While the release of the killers of Garda Jerry McCabe was "off the table" for now, the Minister for Foreign Affairs, Mr Ahern, has not totally ruled out discussions on the issue at some future stage, provided the republican movement took definitive steps on decommissioning and ending paramilitarism.
During an interview at the end of his week-long visit to the US, Mr Ahern was asked if the McCabe killers' release was off the table forever. "Well, I mean, it's off the table," he said.
"There's nothing, in effect, being discussed at this moment in time. Who knows when the discussions will resurrect and come to a final conclusion? Some of the McCabe killers may very well be out in the not-too-distant future, having served their required sentence. So we'll just have to wait and see what happens in that respect."
But the key issues, as far as he was concerned, were still decommissioning and an end to paramilitarism, and the need for republicans to put their verbal commitments into action.
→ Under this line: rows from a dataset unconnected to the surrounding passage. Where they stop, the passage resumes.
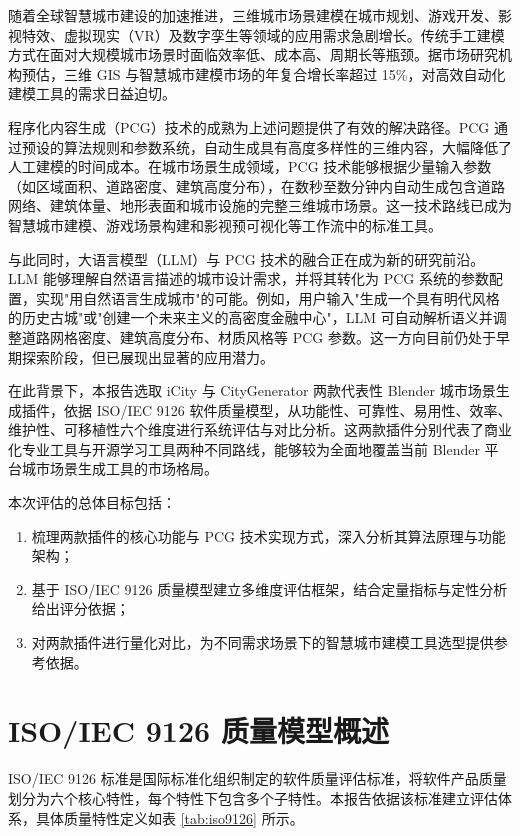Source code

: \documentclass[UTF8,a4paper,10pt]{ctexart}
\begin{document}
随着全球智慧城市建设的加速推进，三维城市场景建模在城市规划、游戏开发、影视特效、虚拟现实（VR）及数字孪生等领域的应用需求急剧增长。传统手工建模方式在面对大规模城市场景时面临效率低、成本高、周期长等瓶颈。据市场研究机构预估，三维 GIS 与智慧城市建模市场的年复合增长率超过 15\%，对高效自动化建模工具的需求日益迫切。

程序化内容生成（PCG）技术的成熟为上述问题提供了有效的解决路径。PCG 通过预设的算法规则和参数系统，自动生成具有高度多样性的三维内容，大幅降低了人工建模的时间成本。在城市场景生成领域，PCG 技术能够根据少量输入参数（如区域面积、道路密度、建筑高度分布），在数秒至数分钟内自动生成包含道路网络、建筑体量、地形表面和城市设施的完整三维城市场景。这一技术路线已成为智慧城市建模、游戏场景构建和影视预可视化等工作流中的标准工具。

与此同时，大语言模型（LLM）与 PCG 技术的融合正在成为新的研究前沿。LLM 能够理解自然语言描述的城市设计需求，并将其转化为 PCG 系统的参数配置，实现"用自然语言生成城市"的可能。例如，用户输入"生成一个具有明代风格的历史古城"或"创建一个未来主义的高密度金融中心"，LLM 可自动解析语义并调整道路网格密度、建筑高度分布、材质风格等 PCG 参数。这一方向目前仍处于早期探索阶段，但已展现出显著的应用潜力。

在此背景下，本报告选取 iCity 与 CityGenerator 两款代表性 Blender 城市场景生成插件，依据 ISO/IEC 9126 软件质量模型，从功能性、可靠性、易用性、效率、维护性、可移植性六个维度进行系统评估与对比分析。这两款插件分别代表了商业化专业工具与开源学习工具两种不同路线，能够较为全面地覆盖当前 Blender 平台城市场景生成工具的市场格局。

本次评估的总体目标包括：
\begin{enumerate}
    \item 梳理两款插件的核心功能与 PCG 技术实现方式，深入分析其算法原理与功能架构；
    \item 基于 ISO/IEC 9126 质量模型建立多维度评估框架，结合定量指标与定性分析给出评分依据；
    \item 对两款插件进行量化对比，为不同需求场景下的智慧城市建模工具选型提供参考依据。
\end{enumerate}

\section{ISO/IEC 9126 质量模型概述}
ISO/IEC 9126 标准是国际标准化组织制定的软件质量评估标准，将软件产品质量划分为六个核心特性，每个特性下包含多个子特性。本报告依据该标准建立评估体系，具体质量特性定义如表 \ref{tab:iso9126} 所示。
\end{document}
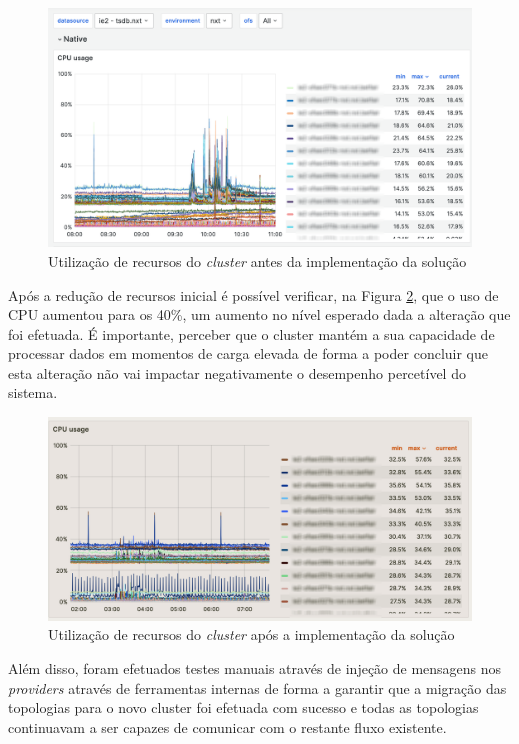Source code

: \begin{figure}[H]
  \centerline{\includegraphics[scale=0.25]{media/content/impl/grafana-before-1.png}}
  \caption{Utilização de recursos do \textit{cluster} antes da implementação da solução}
  \label{usage-before}
\end{figure}

Após a redução de recursos inicial é possível verificar, na Figura \ref{usage-after}, que o uso 
de CPU aumentou para os 40\%, um aumento no nível esperado dada a alteração que foi efetuada. É 
importante, perceber que o \gls{cluster} mantém a sua capacidade de processar dados em momentos de 
carga elevada de forma a poder concluir que esta alteração não vai impactar negativamente o 
desempenho percetível do sistema. 

\begin{figure}[H]
  \centerline{\includegraphics[scale=0.5]{media/content/impl/grafana-after.png}}
  \caption{Utilização de recursos do \textit{cluster} após a implementação da solução}
  \label{usage-after}
\end{figure}

Além disso, foram efetuados testes manuais através de injeção de mensagens nos \textit{providers}
através de ferramentas internas de forma a garantir que a migração das topologias para o novo
\gls{cluster} foi efetuada com sucesso e todas as topologias continuavam a ser capazes de comunicar
com o restante fluxo existente.

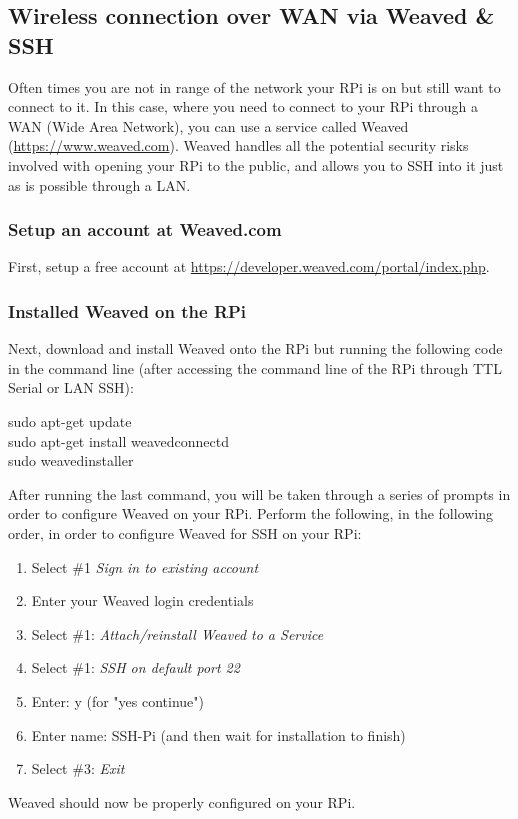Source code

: \documentclass{article}
\newcommand*{\myfont}{\fontfamily{pcr}\selectfont}
\newcommand{\codeb}[2]{
  \begin{tcolorbox}[width=\textwidth,colback={SpringGreen},title={#1},colbacktitle=darkgreen,coltitle=SpringGreen]
    \myfont
    #2
  \end{tcolorbox}
} %
\begin{document}
  \subsection{Wireless connection over WAN via Weaved \& SSH}
  \label{sec:connect-sshwan}
    Often times you are not in range of the network your RPi is on but still want to connect to it. In this case, where you need to connect to your RPi through a WAN (Wide Area Network), you can use a service called Weaved (\href{https://www.weaved.com}{https://www.weaved.com}). Weaved handles all the potential security risks involved with opening your RPi to the public, and allows you to SSH into it just as is possible through a LAN.
    \subsubsection{Setup an account at Weaved.com}
    First, setup a free account at \href{https://developer.weaved.com/portal/index.php}{https://developer.weaved.com/portal/index.php}.
    \subsubsection{Installed Weaved on the RPi}
    Next, download and install Weaved onto the RPi but running the following code in the command line (after accessing the command line of the RPi through TTL Serial or LAN SSH):
    \codeb{Download and install Weaved to the RPi}
    {
      sudo apt-get update \\
      sudo apt-get install weavedconnectd \\
      sudo weavedinstaller \\
    }
    After running the last command, you will be taken through a series of prompts in order to configure Weaved on your RPi. Perform the following, in the following order, in order to configure Weaved for SSH on your RPi:
    \begin{enumerate}
      \item Select \#1 \textit{Sign in to existing account}
      \item Enter your Weaved login credentials
      \item Select \#1: \textit{Attach/reinstall Weaved to a Service}
      \item Select \#1: \textit{SSH on default port 22}
      \item Enter: y (for "yes continue")
      \item Enter name: SSH-Pi (and then wait for installation to finish)
      \item Select \#3: \textit{Exit}
    \end{enumerate}
    Weaved should now be properly configured on your RPi.
\end{document}
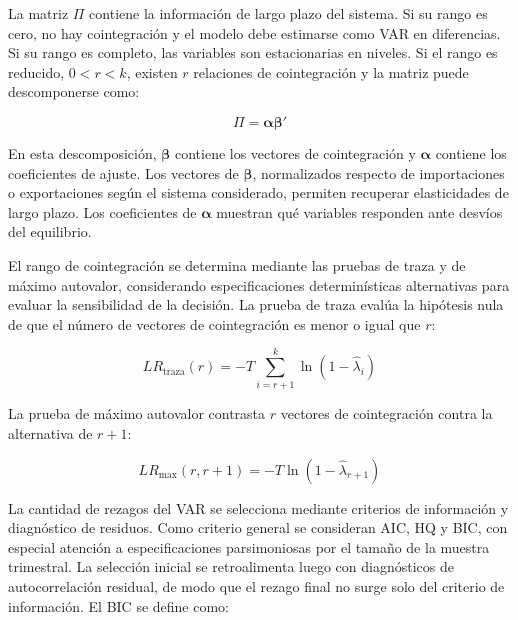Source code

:\documentclass[11pt,a4paper]{article}
\begin{document}
	La matriz \(\Pi\) contiene la información de largo plazo del sistema. Si su
	rango es cero, no hay cointegración y el modelo debe estimarse como VAR en
	diferencias. Si su rango es completo, las variables son estacionarias en
	niveles. Si el rango es reducido, \(0 < r < k\), existen \(r\) relaciones de
	cointegración y la matriz puede descomponerse como:

	\begin{equation}
		\Pi = \boldsymbol{\alpha}\boldsymbol{\beta}'
		\label{eq:tp3-pi-alpha-beta}
	\end{equation}

	En esta descomposición, \(\boldsymbol{\beta}\) contiene los vectores de
	cointegración y \(\boldsymbol{\alpha}\) contiene los coeficientes de ajuste. Los
	vectores de \(\boldsymbol{\beta}\), normalizados respecto de importaciones o
	exportaciones según el sistema considerado, permiten recuperar elasticidades de
	largo plazo. Los coeficientes de \(\boldsymbol{\alpha}\) muestran qué variables
	responden ante desvíos del equilibrio.

	El rango de cointegración se determina mediante las pruebas de traza y de máximo
	autovalor, considerando especificaciones determinísticas alternativas para
	evaluar la sensibilidad de la decisión. La prueba de traza evalúa la hipótesis
	nula de que el número de vectores de cointegración es menor o igual que \(r\):

	\begin{equation}
		LR_{\text{traza}}(r)
		= -T \sum_{i=r+1}^{k}\ln(1-\widehat{\lambda}_i)
		\label{eq:tp3-johansen-traza}
	\end{equation}

	La prueba de máximo autovalor contrasta \(r\) vectores de cointegración contra
	la alternativa de \(r+1\):

	\begin{equation}
		LR_{\text{max}}(r,r+1)
		= -T \ln(1-\widehat{\lambda}_{r+1})
		\label{eq:tp3-johansen-max}
	\end{equation}

	La cantidad de rezagos del VAR se selecciona mediante criterios de información
	y diagnóstico de residuos. Como criterio general se consideran AIC, HQ y BIC,
	con especial atención a especificaciones parsimoniosas por el tamaño de la
	muestra trimestral. La selección inicial se retroalimenta luego con
	diagnósticos de autocorrelación residual, de modo que el rezago final no surge
	solo del criterio de información. El BIC se define como:
\end{document}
"We're ready, willing and able to engage with anyone at any time. We are not going to throw everything out," he said. While he acknowledged that "huge progress" had been made by the republican movement on the verbal level last December, this had to be translated into deeds: "We haven't seen the action."
The Government had been "prepared to do some very unpalatable things" as part of an overall agreement.
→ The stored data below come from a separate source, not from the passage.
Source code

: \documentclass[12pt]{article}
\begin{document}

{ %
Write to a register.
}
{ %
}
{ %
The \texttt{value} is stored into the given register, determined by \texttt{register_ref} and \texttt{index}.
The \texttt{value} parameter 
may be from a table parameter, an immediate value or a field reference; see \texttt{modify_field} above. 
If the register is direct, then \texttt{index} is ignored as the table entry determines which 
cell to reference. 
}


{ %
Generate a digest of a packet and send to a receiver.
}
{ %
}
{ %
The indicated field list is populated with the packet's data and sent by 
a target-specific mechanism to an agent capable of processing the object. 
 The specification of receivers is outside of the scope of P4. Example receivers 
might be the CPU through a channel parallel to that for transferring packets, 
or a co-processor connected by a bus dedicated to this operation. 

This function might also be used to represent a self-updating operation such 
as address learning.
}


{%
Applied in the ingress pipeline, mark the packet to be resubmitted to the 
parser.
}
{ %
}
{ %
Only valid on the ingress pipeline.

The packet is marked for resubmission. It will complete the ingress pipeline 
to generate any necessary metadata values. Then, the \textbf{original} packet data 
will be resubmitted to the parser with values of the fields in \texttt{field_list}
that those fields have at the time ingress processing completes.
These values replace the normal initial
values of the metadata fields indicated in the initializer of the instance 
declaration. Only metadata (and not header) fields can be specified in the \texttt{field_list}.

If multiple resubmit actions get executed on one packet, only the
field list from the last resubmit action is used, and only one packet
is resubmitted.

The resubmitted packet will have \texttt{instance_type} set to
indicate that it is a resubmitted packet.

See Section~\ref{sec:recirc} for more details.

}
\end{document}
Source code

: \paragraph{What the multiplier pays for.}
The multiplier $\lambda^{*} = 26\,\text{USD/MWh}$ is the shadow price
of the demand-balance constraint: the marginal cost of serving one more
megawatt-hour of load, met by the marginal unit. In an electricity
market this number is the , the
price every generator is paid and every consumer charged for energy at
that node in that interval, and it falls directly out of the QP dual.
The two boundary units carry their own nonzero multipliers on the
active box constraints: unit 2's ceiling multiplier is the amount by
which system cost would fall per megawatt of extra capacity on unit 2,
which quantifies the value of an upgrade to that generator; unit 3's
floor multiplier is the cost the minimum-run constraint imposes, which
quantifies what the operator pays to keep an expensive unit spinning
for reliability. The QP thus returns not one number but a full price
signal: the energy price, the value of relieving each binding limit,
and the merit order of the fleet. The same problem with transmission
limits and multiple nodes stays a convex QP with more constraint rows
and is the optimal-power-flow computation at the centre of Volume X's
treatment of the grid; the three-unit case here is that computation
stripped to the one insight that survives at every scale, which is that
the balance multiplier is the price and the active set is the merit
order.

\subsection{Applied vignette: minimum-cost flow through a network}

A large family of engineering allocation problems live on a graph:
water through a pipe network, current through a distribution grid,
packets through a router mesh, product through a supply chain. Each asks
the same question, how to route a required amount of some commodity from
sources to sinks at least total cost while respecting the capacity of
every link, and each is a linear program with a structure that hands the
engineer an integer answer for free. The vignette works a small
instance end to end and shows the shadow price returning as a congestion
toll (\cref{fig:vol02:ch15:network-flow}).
"We indicated that we were prepared to do things that perhaps in normal circumstances we wouldn't want to do, none of us would want to do." He regretted that the discussions had "floundered" over decommissioning and paramilitarism in the end.
"We regret that. We would want to continue to engage. We don't think excluding people from the discussions would be a good thing, but we have to make our position absolutely adamant, quite clear, that they have to deal with these issues before there can be any deals struck. Because this is the kernel, the 64-dollar question. These are the issues that they have to deal with."
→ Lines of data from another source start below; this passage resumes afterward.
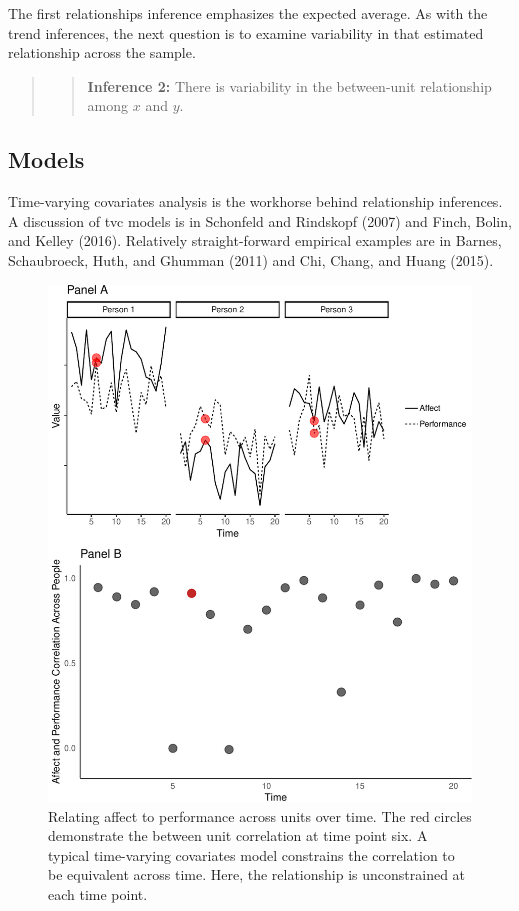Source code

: \documentclass[english,,man]{apa6}
\theoremstyle{definition}
\theoremstyle{definition}
\theoremstyle{definition}
\theoremstyle{remark}
\begin{document}
The first relationships inference emphasizes the expected average. As
with the trend inferences, the next question is to examine variability
in that estimated relationship across the sample.

\begin{quote}
\begin{quote}
\textbf{Inference 2:} There is variability in the between-unit
relationship among \(x\) and \(y\).
\end{quote}
\end{quote}

\hypertarget{models-1}{%
\subsection{Models}\label{models-1}}

Time-varying covariates analysis is the workhorse behind relationship
inferences. A discussion of tvc models is in Schonfeld and Rindskopf
(2007) and Finch, Bolin, and Kelley (2016). Relatively straight-forward
empirical examples are in Barnes, Schaubroeck, Huth, and Ghumman (2011)
and Chi, Chang, and Huang (2015).

\begin{figure}
\centering
\includegraphics{figures/unnamed-chunk-14-1.pdf}
\caption{\label{fig:unnamed-chunk-14}Relating affect to performance across
units over time. The red circles demonstrate the between unit
correlation at time point six. A typical time-varying covariates model
constrains the correlation to be equivalent across time. Here, the
relationship is unconstrained at each time point.\label{relation_tvc}}
\end{figure}
\end{document}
The Government remained "absolutely adamant" that the Provisional IRA was involved in the Northern Bank raid.
It had also been given "hard security advice" by the Garda Síochána that the Sinn Féin leadership knew about the raid in advance.
"They are two sides of the one coin, in effect." Although it was put to him by some Irish-American sources that security advice can be mistaken, as in the case of weapons of mass destruction in Iraq, Mr Ahern would have none of this.
"No, I don't think so. To be honest, all that sort of skirting around the issue and likening it to other things is hogwash in my view."
He also rejected any suggestion that Fianna Fáil was playing party politics. The long-standing engagement in the peace process by senior figures in his party gave the lie to this allegation, which was "totally disingenuous and totally wrong".
On the issue of the St Patrick's Day reception in the White House, he had not given any specific advice to the Bush administration on inviting Sinn Féin.
"I haven't lobbied in any way, shape or form, one way or the other, whether parties should be there at that gig or not. To be honest, it's a bit of a sideshow. The reality is that we will have to concentrate on what the core issues are."